Ähnlich wie Hewlett-Packard und Dell kann IBM-Chefin Virigina Rometty Kunden nur mühsam von ihren neuen Angeboten im Cloud-Computing überzeugen. Während sich Rivalen, die wie SAP oder Oracle aus dem klassischen Softwaregeschäft kommen, mit internetbasierten Diensten etwas leichter tun, profitieren vor allem waschechte Online-Konzerne wie Amazon vom Trend, Speicher- und Rechenleistungen ins Worldwide Web zu verlagern.

Trotz der hausgemachten Probleme und des starken Dollar gelang es IBM in ersten Vierteljahr, seinen Nettogewinn bei 2,33 Milliarden Euro nahezu stabil zu halten. Für das Gesamtjahr sieht es aber nicht rosig aus. Die jüngste Dollar-Stärke werde allein sieben Prozent an Umsatz kosten, prognostizierte IBM, das mehr als die Hälfte seiner Einnahmen im Ausland macht. Das dürfte sich dann auch auf das Ergebnis auswirken.

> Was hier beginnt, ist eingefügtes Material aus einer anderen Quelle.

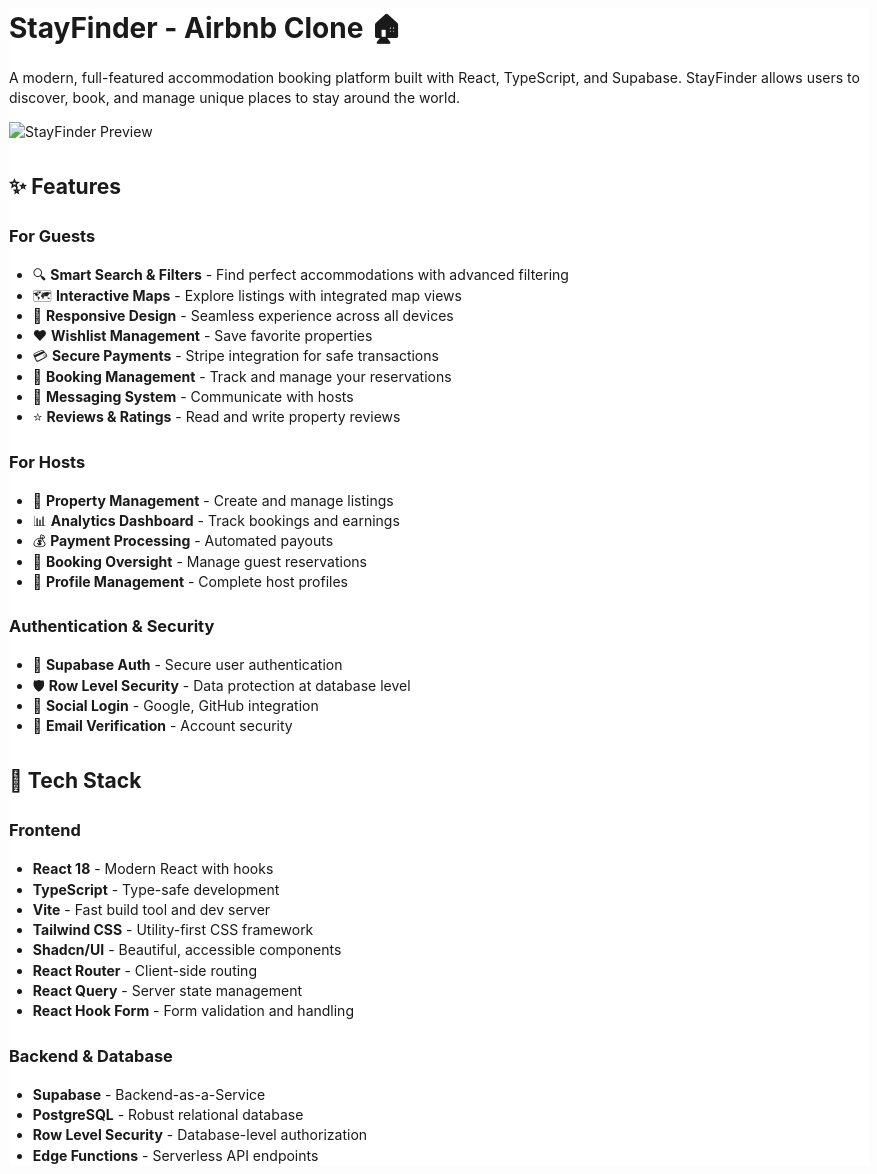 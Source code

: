 
# StayFinder - Airbnb Clone 🏠

A modern, full-featured accommodation booking platform built with React, TypeScript, and Supabase. StayFinder allows users to discover, book, and manage unique places to stay around the world.

![StayFinder Preview](https://images.unsplash.com/photo-1571896349842-33c89424de2d?auto=format&fit=crop&q=80&w=1200&h=600)

## ✨ Features

### For Guests
- 🔍 **Smart Search & Filters** - Find perfect accommodations with advanced filtering
- 🗺️ **Interactive Maps** - Explore listings with integrated map views
- 📱 **Responsive Design** - Seamless experience across all devices
- ❤️ **Wishlist Management** - Save favorite properties
- 💳 **Secure Payments** - Stripe integration for safe transactions
- 📅 **Booking Management** - Track and manage your reservations
- 💬 **Messaging System** - Communicate with hosts
- ⭐ **Reviews & Ratings** - Read and write property reviews

### For Hosts
- 🏡 **Property Management** - Create and manage listings
- 📊 **Analytics Dashboard** - Track bookings and earnings
- 💰 **Payment Processing** - Automated payouts
- 📝 **Booking Oversight** - Manage guest reservations
- 🔧 **Profile Management** - Complete host profiles

### Authentication & Security
- 🔐 **Supabase Auth** - Secure user authentication
- 🛡️ **Row Level Security** - Data protection at database level
- 🔑 **Social Login** - Google, GitHub integration
- 📧 **Email Verification** - Account security

## 🚀 Tech Stack

### Frontend
- **React 18** - Modern React with hooks
- **TypeScript** - Type-safe development
- **Vite** - Fast build tool and dev server
- **Tailwind CSS** - Utility-first CSS framework
- **Shadcn/UI** - Beautiful, accessible components
- **React Router** - Client-side routing
- **React Query** - Server state management
- **React Hook Form** - Form validation and handling

### Backend & Database
- **Supabase** - Backend-as-a-Service
- **PostgreSQL** - Robust relational database
- **Row Level Security** - Database-level authorization
- **Edge Functions** - Serverless API endpoints
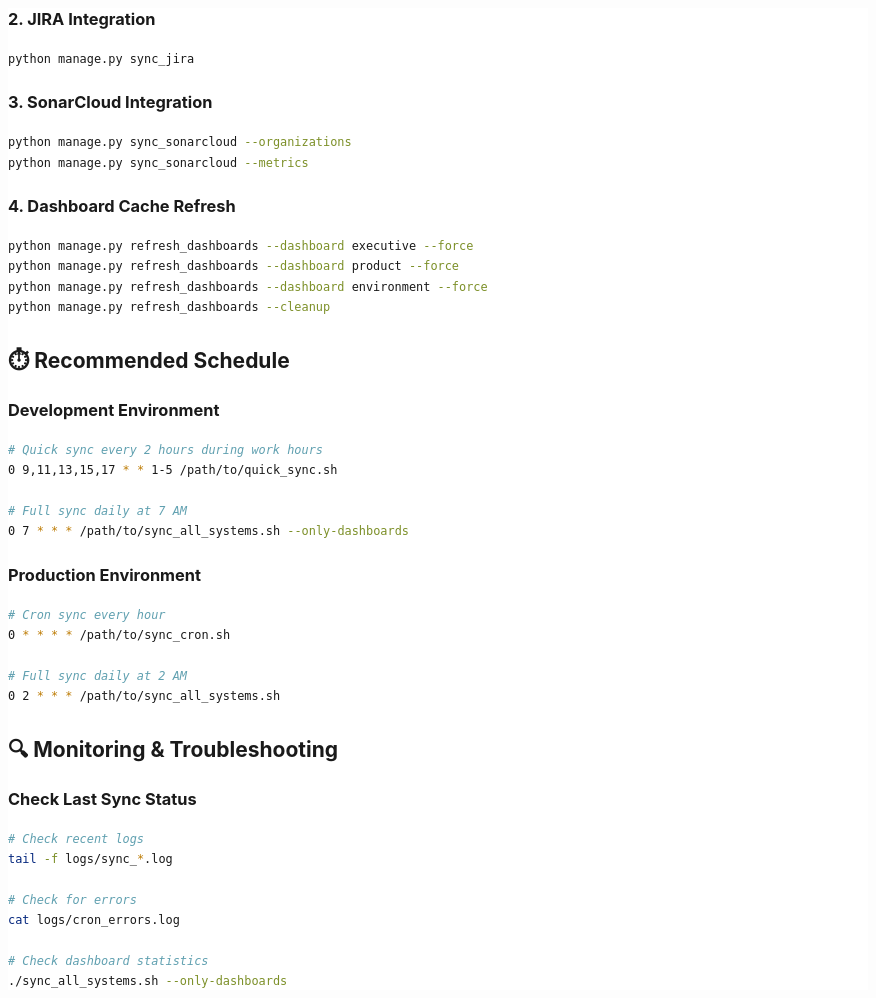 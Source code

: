 ### 2. JIRA Integration
```bash
python manage.py sync_jira
```

### 3. SonarCloud Integration
```bash
python manage.py sync_sonarcloud --organizations
python manage.py sync_sonarcloud --metrics
```

### 4. Dashboard Cache Refresh
```bash
python manage.py refresh_dashboards --dashboard executive --force
python manage.py refresh_dashboards --dashboard product --force
python manage.py refresh_dashboards --dashboard environment --force
python manage.py refresh_dashboards --cleanup
```

## ⏱️ Recommended Schedule

### Development Environment
```bash
# Quick sync every 2 hours during work hours
0 9,11,13,15,17 * * 1-5 /path/to/quick_sync.sh

# Full sync daily at 7 AM
0 7 * * * /path/to/sync_all_systems.sh --only-dashboards
```

### Production Environment
```bash
# Cron sync every hour
0 * * * * /path/to/sync_cron.sh

# Full sync daily at 2 AM
0 2 * * * /path/to/sync_all_systems.sh
```

## 🔍 Monitoring & Troubleshooting

### Check Last Sync Status
```bash
# Check recent logs
tail -f logs/sync_*.log

# Check for errors
cat logs/cron_errors.log

# Check dashboard statistics
./sync_all_systems.sh --only-dashboards
```
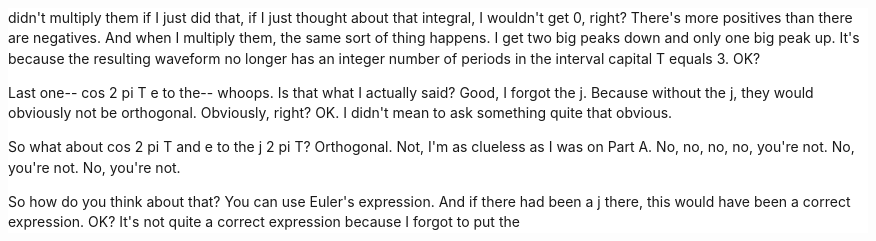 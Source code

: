   <span m='779390'>didn't</span> <span m='779750'>multiply</span> <span m='780290'>them</span>
  <span m='780440'>if</span> <span m='780560'>I</span> <span m='780650'>just</span>
  <span m='780860'>did</span> <span m='781010'>that,</span> <span m='781670'>if</span>
  <span m='781790'>I</span> <span m='781850'>just</span> <span m='782030'>thought</span>
  <span m='782180'>about</span> <span m='782390'>that</span> <span m='782570'>integral,</span>
  <span m='783170'>I</span> <span m='783290'>wouldn't</span> <span m='783530'>get</span>
  <span m='783680'>0,</span> <span m='784690'>right?</span> <span m='785600'>There's</span>
  <span m='785750'>more</span> <span m='786230'>positives</span> <span m='786830'>than</span>
  <span m='786950'>there</span> <span m='787100'>are</span> <span m='787220'>negatives.</span>
  <span m='788600'>And</span> <span m='788870'>when</span> <span m='789080'>I</span>
  <span m='789140'>multiply</span> <span m='789710'>them,</span> <span m='790100'>the</span>
  <span m='790190'>same</span> <span m='790460'>sort</span> <span m='790700'>of</span>
  <span m='790760'>thing</span> <span m='791000'>happens.</span> <span m='791720'>I</span>
  <span m='791810'>get</span> <span m='791990'>two</span> <span m='792230'>big</span>
  <span m='792470'>peaks</span> <span m='792740'>down</span> <span m='793040'>and</span>
  <span m='793130'>only</span> <span m='793340'>one</span> <span m='793520'>big</span>
  <span m='793700'>peak</span> <span m='793970'>up.</span> <span m='794340'>It's</span>
  <span m='794480'>because</span> <span m='795320'>the</span> <span m='795470'>resulting</span>
  <span m='796070'>waveform</span> <span m='796730'>no</span> <span m='798680'>longer</span>
  <span m='798980'>has</span> <span m='799160'>an</span> <span m='799250'>integer</span>
  <span m='799580'>number</span> <span m='799760'>of</span> <span m='799850'>periods</span>
  <span m='801170'>in</span> <span m='801320'>the</span> <span m='801410'>interval</span>
  <span m='801830'>capital</span> <span m='802200'>T</span> <span m='802570'>equals</span>
  <span m='802920'>3.</span> <span m='803520'>OK?</span> </p><p><span m='807510'>Last</span>
  <span m='807810'>one--</span> <span m='808060'>cos</span> <span m='808290'>2</span>
  <span m='808480'>pi</span> <span m='808740'>T</span> <span m='809000'>e</span> <span
  m='809450'>to</span> <span m='809933'>the--</span> <span m='810900'>whoops.</span>
  <span m='813735'>Is</span> <span m='814230'>that</span> <span m='814420'>what</span>
  <span m='814570'>I</span> <span m='814660'>actually</span> <span m='814930'>said?</span>
  <span m='817410'>Good,</span> <span m='817650'>I</span> <span m='817710'>forgot</span>
  <span m='817950'>the</span> <span m='818040'>j.</span> <span m='819600'>Because</span>
  <span m='820670'>without</span> <span m='820980'>the</span> <span m='821070'>j,</span>
  <span m='821310'>they</span> <span m='821430'>would</span> <span m='821550'>obviously</span>
  <span m='822000'>not</span> <span m='822240'>be</span> <span m='822390'>orthogonal.</span>
  <span m='823290'>Obviously,</span> <span m='823770'>right?</span> <span m='824550'>OK.</span>
  <span m='825450'>I</span> <span m='825600'>didn't</span> <span m='825840'>mean</span>
  <span m='826080'>to</span> <span m='826200'>ask</span> <span m='826440'>something</span>
  <span m='826740'>quite</span> <span m='827100'>that</span> <span m='827280'>obvious.</span>
  </p><p><span m='828400'>So</span> <span m='828480'>what</span> <span m='828660'>about</span>
  <span m='830790'>cos</span> <span m='831210'>2</span> <span m='831390'>pi</span>
  <span m='831675'>T</span> <span m='831960'>and</span> <span m='832110'>e</span>
  <span m='832410'>to</span> <span m='832470'>the</span> <span m='832620'>j</span>
  <span m='833780'>2</span> <span m='833980'>pi</span> <span m='834350'>T?</span>
  <span m='837350'>Orthogonal.</span> <span m='840870'>Not,</span> <span m='843920'>I'm</span>
  <span m='844130'>as</span> <span m='844280'>clueless</span> <span m='844790'>as</span>
  <span m='844940'>I</span> <span m='845030'>was</span> <span m='845390'>on</span>
  <span m='845630'>Part</span> <span m='846050'>A.</span> <span m='849320'>No,</span>
  <span m='849480'>no,</span> <span m='849600'>no,</span> <span m='849720'>no,</span>
  <span m='849900'>you're</span> <span m='850020'>not.</span> <span m='850230'>No,</span>
  <span m='850320'>you're</span> <span m='850410'>not.</span> <span m='850590'>No,</span>
  <span m='850680'>you're</span> <span m='850770'>not.</span> </p><p><span m='852230'>So</span>
  <span m='853530'>how</span> <span m='853650'>do</span> <span m='853710'>you</span>
  <span m='853800'>think</span> <span m='853950'>about</span> <span m='854160'>that?</span>
  <span m='855790'>You</span> <span m='855930'>can</span> <span m='856080'>use</span>
  <span m='856320'>Euler's</span> <span m='856710'>expression.</span> <span m='857370'>And</span>
  <span m='857580'>if</span> <span m='857730'>there</span> <span m='857880'>had</span>
  <span m='858030'>been</span> <span m='858180'>a</span> <span m='858240'>j</span>
  <span m='858540'>there,</span> <span m='858810'>this</span> <span m='858990'>would</span>
  <span m='859170'>have</span> <span m='859260'>been</span> <span m='859410'>a</span>
  <span m='859470'>correct</span> <span m='859830'>expression.</span> <span m='861350'>OK?</span>
  <span m='862050'>It's</span> <span m='862230'>not</span> <span m='862380'>quite</span>
  <span m='862720'>a</span> <span m='862800'>correct</span> <span m='863100'>expression</span>
  <span m='863580'>because</span> <span m='863850'>I</span> <span m='863940'>forgot</span>
  <span m='864180'>to</span> <span m='864270'>put</span> <span m='864360'>the</span>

Rometty treibt den Wandel vom weniger lukrativen Hardware-Geschäft zu mutmaßlich gewinnträchtigeren Bereichen wie Sicherheitssoftware oder Cloud-Diensten voran. Die IBM-Chefin will ab 2018 mit der Datenverarbeitung im Internet sowie anderen Bereichen wie etwa der Erfassung und Verwertung von Datenmengen (Big Data) jährlich 40 Milliarden Dollar umsetzen - 60 Prozent mehr als 2014. Das Cloud-Geschäft kam in den vergangenen zwölf Monaten auf 7,7 Milliarden Dollar, deutlich mehr als noch im Vorjahreszeitraum.

Vielen Investoren gehen die Umstellungen aber nicht schnell genug, obwohl bereits zahlreiche Randbereiche abgestoßen wurden. Während die US-Börsen zuletzt von Rekord zu Rekord eilten, büßten IBM-Aktien in den vergangenen zwölf Monaten rund 13 Prozent an Wert ein.

Der Firmensoftware-Weltmarktführer SAP steckt ebenfalls im Umbruch. Kunden wollen Software zunehmend nach Bedarf über das Internet nutzen - statt teure Lizenzen zu kaufen und die Programme fest zu installieren. Der Dax-Konzern baut das Cloud-Geschäft mit milliardenschweren Zukäufen seit 2012 massiv aus. 2014 setzte SAP mit Cloud-Programmen 1,1 Milliarden Euro um - das Lizenzgeschäft war aber noch vier Mal so groß. Zuletzt lasteten die Sonderkosten für den Umbau aber schwer auf dem Gewinn. Im ersten Quartal kletterte das Betriebsergebnis der Deutschen nur noch dank des schwachen Euros.